**WHAT TO WORK ON:** Every line containing "texttt" should be copied out. Go through the entries and find them.

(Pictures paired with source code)
- - - -

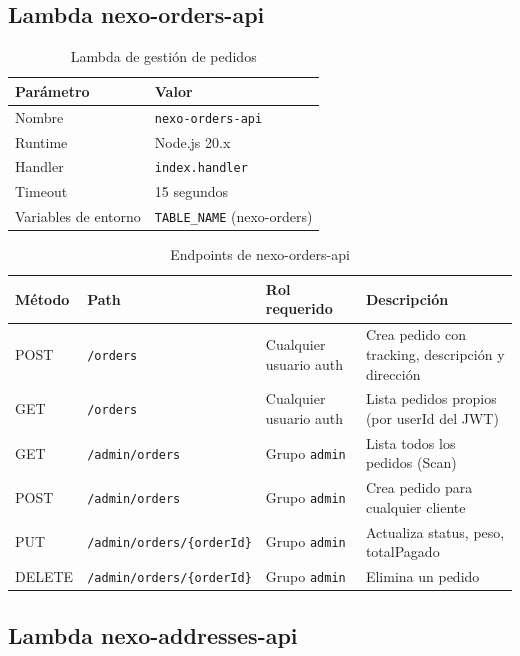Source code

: \documentclass[12pt,a4paper]{article}
\begin{document}
\subsection{Lambda nexo-orders-api}

\begin{table}[H]
\centering
\begin{tabular}{@{}ll@{}}
\toprule
\textbf{Parámetro} & \textbf{Valor} \\
\midrule
Nombre & \texttt{nexo-orders-api} \\
Runtime & Node.js 20.x \\
Handler & \texttt{index.handler} \\
Timeout & 15 segundos \\
Variables de entorno & \texttt{TABLE\_NAME} (nexo-orders) \\
\bottomrule
\end{tabular}
\caption{Lambda de gestión de pedidos}
\end{table}

\begin{table}[H]
\centering
\begin{tabular}{@{}llll@{}}
\toprule
\textbf{Método} & \textbf{Path} & \textbf{Rol requerido} & \textbf{Descripción} \\
\midrule
POST   & \texttt{/orders} & Cualquier usuario auth & Crea pedido con tracking, descripción y dirección \\
GET    & \texttt{/orders} & Cualquier usuario auth & Lista pedidos propios (por userId del JWT) \\
GET    & \texttt{/admin/orders} & Grupo \texttt{admin} & Lista todos los pedidos (Scan) \\
POST   & \texttt{/admin/orders} & Grupo \texttt{admin} & Crea pedido para cualquier cliente \\
PUT    & \texttt{/admin/orders/\{orderId\}} & Grupo \texttt{admin} & Actualiza status, peso, totalPagado \\
DELETE & \texttt{/admin/orders/\{orderId\}} & Grupo \texttt{admin} & Elimina un pedido \\
\bottomrule
\end{tabular}
\caption{Endpoints de nexo-orders-api}
\end{table}

\subsection{Lambda nexo-addresses-api}
\end{document}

- - - -

**WRITTEN REPLY:**
Nombre & \texttt{nexo-orders-api} \\
Handler & \texttt{index.handler} \\
Variables de entorno & \texttt{TABLE\_NAME} (nexo-orders) \\
POST   & \texttt{/orders} & Cualquier usuario auth & Crea pedido con tracking, descripción y dirección \\
GET    & \texttt{/orders} & Cualquier usuario auth & Lista pedidos propios (por userId del JWT) \\
GET    & \texttt{/admin/orders} & Grupo \texttt{admin} & Lista todos los pedidos (Scan) \\
POST   & \texttt{/admin/orders} & Grupo \texttt{admin} & Crea pedido para cualquier cliente \\
PUT    & \texttt{/admin/orders/\{orderId\}} & Grupo \texttt{admin} & Actualiza status, peso, totalPagado \\
DELETE & \texttt{/admin/orders/\{orderId\}} & Grupo \texttt{admin} & Elimina un pedido \\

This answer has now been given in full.